Un ALJ de l’Office of Financial Institution Adjudication a rejeté la demande d’EAJA d’Akahoshi le 14 juin 2023, estimant que « l’affirmation d’Akahoshi selon laquelle la position de l’agence dans cette affaire n’était pas substantiellement justifiée – comme nécessaire pour une attribution en vertu de l’EAJA – repose sur des arguments factuels et juridiques que le soussigné a déjà examinés et jugés non fondés au cours de la procédure ». Plus précisément, l’ALJ avait précédemment conclu que des faits matériels incontestés étayaient l’octroi d’un jugement sommaire en faveur de l’OCC concernant « certains aspects des éléments statutaires d’inconduite, de culpabilité et d’effet[,]», y compris qu’Akahoshi avait violé la loi et amené la Banque à violer la loi, en omettant « de fournir le rapport Crowe aux examinateurs de l’OCC sur demande en mars 2013, alors qu’elle avait sciemment ce document en sa possession et qu’il comprenait qu’il répondait à l’enquête de l’OCC ».
Les avocats d’Akahoshi ont indiqué qu’elle avait l’intention de faire appel de ce refus devant un tribunal fédéral.
Peu de temps après le refus de la demande de l’EAJA, Akahoshi a déposé sa requête du neuvième circuit pour examen. Parmi les faits saillants de la pétition figure la barbe d’Akahoshi qui « [t]L’OCC pense qu’il peut traîner une intimée dans la boue pendant des années, à un coût financier et de réputation ruineux pour elle, puis échapper à l’examen de ce tribunal simplement en rejetant l’action après qu’une grande partie du mal a déjà été faite.
Alors que les efforts d’Akahoshi pour tenir l’OCC responsable peuvent faire face à une bataille juridique difficile, sa requête en révision soulève des questions de procédure intéressantes. Par exemple, si elle devait l’emporter, l’OCC a fait valoir qu’une invalidation du licenciement ne ferait que relancer l’affaire. Akahoshi rejette cette affirmation, déclarant que des parties du licenciement pourraient être annulées ou que l’ensemble de la procédure d’exécution pourrait être invalidée dès son lancement.
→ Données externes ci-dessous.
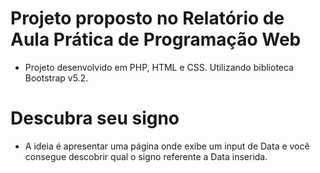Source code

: # Projeto proposto no Relatório de Aula Prática de Programação Web
- Projeto desenvolvido em PHP, HTML e CSS. Utilizando biblioteca Bootstrap v5.2.

# Descubra seu signo
- A ideia é apresentar uma página onde exibe um input de Data e você consegue descobrir qual o signo referente a Data inserida.
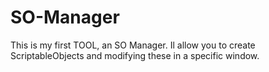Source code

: # SO-Manager
This is my first TOOL, an SO Manager. Il allow you to create ScriptableObjects and modifying these in a specific window.
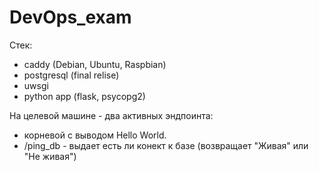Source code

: # DevOps_exam

Стек: 
- caddy (Debian, Ubuntu, Raspbian)
- postgresql (final relise)
- uwsgi
- python app (flask, psycopg2) 

На целевой машине - два активных эндпоинта:
- корневой с выводом Hello World.
- /ping_db - выдает есть ли конект к базе (возвращает "Живая" или "Не живая")
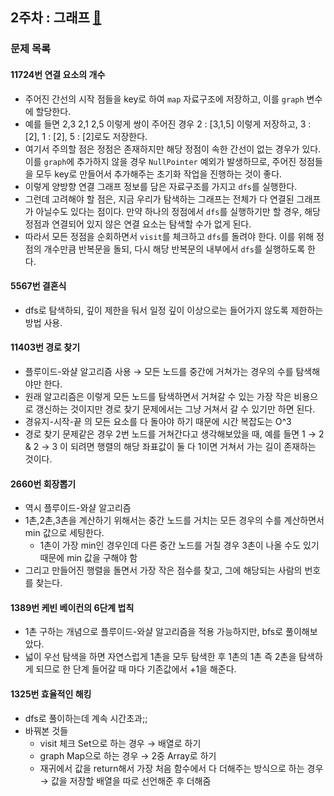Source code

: ## 2주차 : 그래프 [🔗](https://www.acmicpc.net/workbook/view/9562)
### 문제 목록
#### 11724번 연결 요소의 개수
- 주어진 간선의 시작 점들을 key로 하여 `map` 자료구조에 저장하고, 이를 `graph` 변수에 할당한다.
- 예를 들면 2,3 2,1 2,5 이렇게 쌍이 주어진 경우 2 : [3,1,5] 이렇게 저장하고, 3 : [2], 1 : [2], 5 : [2]로도 저장한다.
- 여기서 주의할 점은 정점은 존재하지만 해당 정점이 속한 간선이 없는 경우가 있다.
이를 `graph`에 추가하지 않을 경우 `NullPointer` 예외가 발생하므로, 주어진 정점들을 모두 key로 만들어서 추가해주는 초기화 작업을 진행하는 것이 좋다.
- 이렇게 양방향 연결 그래프 정보를 담은 자료구조를 가지고 `dfs`를 실행한다.
- 그런데 고려해야 할 점은, 지금 우리가 탐색하는 그래프는 전체가 다 연결된 그래프가 아닐수도 있다는 점이다.
만약 하나의 정점에서 `dfs`를 실행하기만 할 경우, 해당 정점과 연결되어 있지 않은 연결 요소는 탐색할 수가 없게 된다.
- 따라서 모든 정점을 순회하면서 `visit`를 체크하고 `dfs`를 돌려야 한다. 이를 위해 정점의 개수만큼 반복문을 돌되, 다시 해당 반복문의 내부에서 `dfs`를 실행하도록 한다.

#### 5567번 결혼식
- dfs로 탐색하되, 깊이 제한을 둬서 일정 깊이 이상으로는 들어가지 않도록 제한하는 방법 사용.

#### 11403번 경로 찾기
- 플루이드-와샬 알고리즘 사용 &rarr; 모든 노드를 중간에 거쳐가는 경우의 수를 탐색해야만 한다.
- 원래 알고리즘은 이렇게 모든 노드를 탐색하면서 거쳐갈 수 있는 가장 작은 비용으로 갱신하는 것이지만 경로 찾기 문제에서는 그냥 거쳐서 갈 수 있기만 하면 된다.
- 경유지-시작-끝 의 모든 요소를 다 돌아야 하기 때문에 시간 복잡도는 O^3
- 경로 찾기 문제같은 경우 2번 노드를 거쳐간다고 생각해보았을 때, 예를 들면 1 &rarr; 2 & 2 &rarr; 3 이 되려면 행렬의 해당 좌표값이 둘 다 1이면 거쳐서 가는 길이 존재하는 것이다.

#### 2660번 회장뽑기
- 역시 플루이드-와샬 알고리즘
- 1촌,2촌,3촌을 계산하기 위해서는 중간 노드를 거치는 모든 경우의 수를 계산하면서 min 값으로 세팅한다.
  - 1촌이 가장 min인 경우인데 다른 중간 노드를 거칠 경우 3촌이 나올 수도 있기 때문에 min 값을 구해야 함
- 그리고 만들어진 행렬을 돌면서 가장 작은 점수를 찾고, 그에 해당되는 사람의 번호를 찾는다.

#### 1389번 케빈 베이컨의 6단계 법칙
- 1촌 구하는 개념으로 플루이드-와샬 알고리즘을 적용 가능하지만, bfs로 풀이해보았다.
- 넓이 우선 탐색을 하면 자연스럽게 1촌을 모두 탐색한 후 1촌의 1촌 즉 2촌을 탐색하게 되므로 한 단계 들어갈 때 마다 기존값에서 +1을 해준다.

#### 1325번 효율적인 해킹
- dfs로 풀이하는데 계속 시간초과;;
- 바꿔본 것들
  - visit 체크 Set으로 하는 경우 &rarr; 배열로 하기
  - graph Map으로 하는 경우 &rarr; 2중 Array로 하기
  - 재귀에서 값을 return해서 가장 처음 함수에서 다 더해주는 방식으로 하는 경우 &rarr; 값을 저장할 배열을 따로 선언해준 후 더해줌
Néanmoins, les efforts d’Akahoshi pour limiter l’autorité de l’OCC ont le potentiel de rapporter des dividendes pour les futures cibles individuelles des mesures d’application de l’OCC, en particulier parce que l’OCC pourrait autrement tenter de s’appuyer sur les conclusions du licenciement concernant la perception par l’OCC d’une tentative d’obstruction comme un précédent favorable à l’avenir, si elle n’est pas contestée.
Considérations finales
Le cas d’Akahoshi implique évidemment la question actuelle de la responsabilité potentielle des individus pour des manquements présumés à l’AML – une question qui peut opposer les intérêts du personnel de conformité individuel aux intérêts de l’institution financière. Les tensions potentielles entre les intérêts individuels et institutionnels dans la conformité et l’application de la BSA / AML peuvent être davantage mises en évidence si les dispositions relativement nouvelles sur les lanceurs d’alerte de la loi anti-blanchiment de 2020 incitent le personnel chargé de la conformité à «dénoncer» – de manière appropriée ou non – plus souvent ou plus rapidement parce qu’ils craignent que, sinon, ils deviendront le centre de l’attention des autorités réglementaires et des poursuites parce qu’elles sont au centre des problèmes de conformité en question.